“I’m living the research right now,” adds the architect, who with his wife lost their Agoura Hills home to the Woolsey Fire.
#HOW TO USE RNG REPORTER WITH FIRE RED FULL#
“Communities at the base of the mountains get the full brunt of the material and velocity” of floods, he explains. “It’s really uncharted territory,” says Kochanowski, who with his team devised a system of micro-basins placed throughout slope environments, instead of one large trough at the bottom of mountain terrain. The architect at Rios Clementi Hale Studios (behind Imagine Entertainment’s Beverly Hills offices and Barry Diller’s West Hollywood IAC headquarters) works on the Slide Project, which analyzes mudslides during floods. What happens after a fire is just as important to Greg Kochanowski. “Concrete can heat up that it becomes structurally compromised.”) “A hot steel beam can twist,” warns Hertz. (Note: Not all sturdy-sounding materials perform well in extreme heat. “It’s access to wooded views that puts these Bel Air, Pacific Palisades and Malibu homes in harm’s way - extremely desirable, but not from a fire perspective,” he says. Interior designer Vanessa Alexander, who is married to ICM partner Steve Alexander and has worked with filmmaker Marc Webb, thinks that Los Angeles residence design is changing as the frequency of natural calamities increases: “We aren’t going to be designing based on pure aesthetics anymore - but that doesn’t mean everything has to be a cinder block.” Alexander, who created the look of Malibu Farm restaurant, adds: “You can still get your Cape Cod home, but it might be completely reimagined from a materials perspective,” with metal or concrete siding in place of the traditional wood siding used in Cape Cod and Craftsman residences.Īrchitect William Hefner, who has designed for Ed Begley Jr., uses stone cladding and metal roofs on Montecito and Malibu homes to retain a stately, estate feel, and artfully integrates emergency water tanks into the landscape. We were in the line of the fire and it survived.” Sweis designed a concrete house in Ojai with “Class A fire-rated wood and heavy timber, which takes longer to burn. “You can build a very safe home and then put a trellis with a bougainvillea next to the house” that can essentially act as a wick, says architect Abeer Sweis, whose clients have included now-deceased executive Michael King. Wood decking, eaves, trellises and pergolas are big risks because horizontal surfaces become convenient resting places for embers.

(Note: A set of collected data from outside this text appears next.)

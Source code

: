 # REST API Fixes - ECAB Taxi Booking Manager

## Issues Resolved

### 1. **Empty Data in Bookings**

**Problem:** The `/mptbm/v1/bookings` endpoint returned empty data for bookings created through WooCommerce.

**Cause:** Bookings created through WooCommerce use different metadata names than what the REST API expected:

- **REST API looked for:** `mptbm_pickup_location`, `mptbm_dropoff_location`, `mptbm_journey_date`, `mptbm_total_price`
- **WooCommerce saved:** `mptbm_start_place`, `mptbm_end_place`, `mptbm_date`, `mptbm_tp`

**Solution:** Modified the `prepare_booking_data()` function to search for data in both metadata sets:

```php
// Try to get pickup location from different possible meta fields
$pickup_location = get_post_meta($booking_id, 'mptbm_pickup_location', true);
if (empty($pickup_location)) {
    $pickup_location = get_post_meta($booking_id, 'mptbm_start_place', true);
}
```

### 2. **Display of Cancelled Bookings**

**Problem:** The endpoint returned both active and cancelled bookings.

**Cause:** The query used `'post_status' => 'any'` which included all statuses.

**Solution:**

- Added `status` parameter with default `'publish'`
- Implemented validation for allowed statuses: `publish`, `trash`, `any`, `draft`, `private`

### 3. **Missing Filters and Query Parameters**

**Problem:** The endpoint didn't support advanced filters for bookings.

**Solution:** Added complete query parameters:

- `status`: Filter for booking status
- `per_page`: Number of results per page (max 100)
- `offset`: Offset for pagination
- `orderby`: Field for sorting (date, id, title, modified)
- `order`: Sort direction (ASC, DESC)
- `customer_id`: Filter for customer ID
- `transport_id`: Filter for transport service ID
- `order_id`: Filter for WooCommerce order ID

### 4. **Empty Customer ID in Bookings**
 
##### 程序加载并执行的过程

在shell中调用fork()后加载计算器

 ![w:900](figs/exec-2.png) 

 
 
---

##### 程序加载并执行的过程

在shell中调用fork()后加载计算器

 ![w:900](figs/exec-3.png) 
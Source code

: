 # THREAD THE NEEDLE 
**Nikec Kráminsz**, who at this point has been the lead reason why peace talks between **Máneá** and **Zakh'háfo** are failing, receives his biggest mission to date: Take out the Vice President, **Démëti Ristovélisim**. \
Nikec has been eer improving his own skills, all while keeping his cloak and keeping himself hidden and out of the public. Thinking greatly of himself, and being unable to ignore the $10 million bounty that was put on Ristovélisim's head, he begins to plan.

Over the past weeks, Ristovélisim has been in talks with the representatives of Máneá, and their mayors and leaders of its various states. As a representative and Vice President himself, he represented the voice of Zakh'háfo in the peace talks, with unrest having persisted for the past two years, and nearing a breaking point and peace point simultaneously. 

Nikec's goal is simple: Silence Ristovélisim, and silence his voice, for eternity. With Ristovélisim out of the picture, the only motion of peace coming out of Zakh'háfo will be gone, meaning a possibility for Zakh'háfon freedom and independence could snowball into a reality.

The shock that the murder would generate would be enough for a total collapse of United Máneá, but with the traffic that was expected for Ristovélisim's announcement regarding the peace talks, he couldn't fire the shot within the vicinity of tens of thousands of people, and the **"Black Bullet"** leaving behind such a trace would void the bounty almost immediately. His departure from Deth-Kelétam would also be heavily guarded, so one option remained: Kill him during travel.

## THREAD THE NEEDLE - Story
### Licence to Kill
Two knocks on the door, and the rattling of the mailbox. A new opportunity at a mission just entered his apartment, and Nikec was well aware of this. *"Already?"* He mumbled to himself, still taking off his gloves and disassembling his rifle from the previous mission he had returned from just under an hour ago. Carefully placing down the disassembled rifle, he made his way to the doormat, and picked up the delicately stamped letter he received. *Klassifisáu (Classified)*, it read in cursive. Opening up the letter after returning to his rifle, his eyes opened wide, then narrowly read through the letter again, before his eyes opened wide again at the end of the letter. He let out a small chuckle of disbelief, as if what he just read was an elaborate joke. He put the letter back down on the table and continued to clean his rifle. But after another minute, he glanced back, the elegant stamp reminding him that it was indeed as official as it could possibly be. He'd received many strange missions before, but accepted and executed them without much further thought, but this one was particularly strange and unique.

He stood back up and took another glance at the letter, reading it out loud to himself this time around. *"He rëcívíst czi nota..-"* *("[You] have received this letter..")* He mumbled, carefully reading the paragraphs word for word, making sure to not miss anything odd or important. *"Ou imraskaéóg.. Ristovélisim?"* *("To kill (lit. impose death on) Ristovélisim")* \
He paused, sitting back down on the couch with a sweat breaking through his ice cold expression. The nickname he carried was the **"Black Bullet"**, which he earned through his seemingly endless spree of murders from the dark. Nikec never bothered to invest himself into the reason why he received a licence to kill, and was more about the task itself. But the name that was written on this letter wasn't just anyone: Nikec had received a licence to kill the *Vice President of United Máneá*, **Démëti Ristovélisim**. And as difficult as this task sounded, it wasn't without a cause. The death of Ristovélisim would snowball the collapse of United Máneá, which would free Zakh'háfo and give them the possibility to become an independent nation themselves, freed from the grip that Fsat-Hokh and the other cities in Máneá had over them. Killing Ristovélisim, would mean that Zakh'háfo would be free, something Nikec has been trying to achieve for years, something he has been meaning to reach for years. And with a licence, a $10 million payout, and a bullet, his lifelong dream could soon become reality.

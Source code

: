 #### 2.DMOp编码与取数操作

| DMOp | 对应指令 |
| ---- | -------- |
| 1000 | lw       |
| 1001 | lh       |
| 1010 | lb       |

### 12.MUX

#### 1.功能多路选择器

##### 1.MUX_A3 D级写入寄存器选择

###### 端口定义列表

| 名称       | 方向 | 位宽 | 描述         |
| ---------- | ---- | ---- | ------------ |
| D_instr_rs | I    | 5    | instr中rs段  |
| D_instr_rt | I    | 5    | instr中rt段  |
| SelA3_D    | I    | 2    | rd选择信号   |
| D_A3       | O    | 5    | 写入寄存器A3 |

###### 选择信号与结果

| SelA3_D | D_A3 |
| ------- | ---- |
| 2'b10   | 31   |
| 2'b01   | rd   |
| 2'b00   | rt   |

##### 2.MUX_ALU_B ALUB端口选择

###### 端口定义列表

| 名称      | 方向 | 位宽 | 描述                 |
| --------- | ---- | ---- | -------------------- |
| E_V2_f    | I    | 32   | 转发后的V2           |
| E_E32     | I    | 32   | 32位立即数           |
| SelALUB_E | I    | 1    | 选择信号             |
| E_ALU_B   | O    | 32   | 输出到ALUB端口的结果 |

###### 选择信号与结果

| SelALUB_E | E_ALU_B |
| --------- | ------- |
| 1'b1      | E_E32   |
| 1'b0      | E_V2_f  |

#HOW TO USE RNG REPORTER WITH FIRE RED WINDOWS#
Extraordinarily, the studio had 100 percent no damage.” For the second-time-around rebuild on the main house, Buckner will do “a very large concrete patio next to it and movable fire shutters” - metal barriers that are manually put in place to block fire entry and to prevent glass windows from exploding. “Something got into the gutter of the main house and saw it go up in flames,” she says of the residence that had been fireproofed after the Green Meadows Fire in 1993: “I thought it would make it. Buckner - who built two structures on her Yerba Buena Canyon property, a main house with less-flammable stucco and sprinklers and a 700-square-foot studio with metal siding, double-glazed glass and fire screens - experienced one burning while the other survived. Hertz is part of a pioneering group of architects and designers exploring new ways to protect properties from Southern California’s ever more frequent fires and floods, a club that also includes Cory Buckner, architect to Courteney Cox, Tomb Raider producer Patrick McCormick and top costume designer Colleen Atwood.